It is typical to immediately think of affairs of the heart as the primary reason why marriages end in divorce. Considering the publicity certain high profile couples face when one spouse strays, it is hard to consider that the demise of a marriage may not be caused by emotional or physical infidelity.
Enter the recent admission by famed attorney for Donald Trump, Michael Cohen, before the House Oversight Committee when asked why he used a home equity line of payment to pay an attorney representing Stormy Daniels to hide Ms. Daniels’ affair with the soon-to-be president: “The reason I used the home-equity line of credit as opposed to cash that I had in the exact bank was that I didn’t want my wife to know about it. She handles all of the banking. And I didn’t want her coming to me and asking, “What’s the $130,000 for?” And here we have it: financial infidelity.
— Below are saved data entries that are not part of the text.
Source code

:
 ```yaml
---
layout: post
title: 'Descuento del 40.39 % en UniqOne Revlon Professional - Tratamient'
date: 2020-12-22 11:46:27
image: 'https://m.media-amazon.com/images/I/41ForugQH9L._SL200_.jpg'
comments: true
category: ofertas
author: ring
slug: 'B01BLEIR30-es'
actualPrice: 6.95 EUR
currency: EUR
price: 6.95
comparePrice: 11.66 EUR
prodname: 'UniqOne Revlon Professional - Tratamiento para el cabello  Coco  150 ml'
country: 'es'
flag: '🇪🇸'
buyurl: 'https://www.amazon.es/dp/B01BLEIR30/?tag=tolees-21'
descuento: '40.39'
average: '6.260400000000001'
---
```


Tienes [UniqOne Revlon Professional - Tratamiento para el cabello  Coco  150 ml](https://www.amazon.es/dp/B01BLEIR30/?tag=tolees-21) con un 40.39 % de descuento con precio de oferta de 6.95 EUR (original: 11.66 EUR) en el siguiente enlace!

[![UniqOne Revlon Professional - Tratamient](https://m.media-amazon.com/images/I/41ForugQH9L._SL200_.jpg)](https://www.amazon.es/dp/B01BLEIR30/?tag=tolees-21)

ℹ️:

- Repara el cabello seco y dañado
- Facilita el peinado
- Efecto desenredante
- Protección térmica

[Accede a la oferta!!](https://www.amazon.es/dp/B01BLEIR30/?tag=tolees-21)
What may, in most cases, seem like an innocuous attempt to maintain independence in a relationship by deciding how and when money should be spent, the line wavers. In Mr. Cohen’s case, the intent was clear; hide the transfer of funds from his wife to ensure the transaction goes untraced and therefore unquestioned. However, is it always “bad” for one of a duo to spend money without discussing the matter first with his or her partner?
So here is where the quandary lies: is it better to maintain financial independence or micromanage each other’s spending habits? Can there be a happy medium? Considering that individuals are marrying later in life, which invariably means those individuals come to a marriage with careers, assets and income, the following may offer ways to strike that middle ground and keep marriages intact.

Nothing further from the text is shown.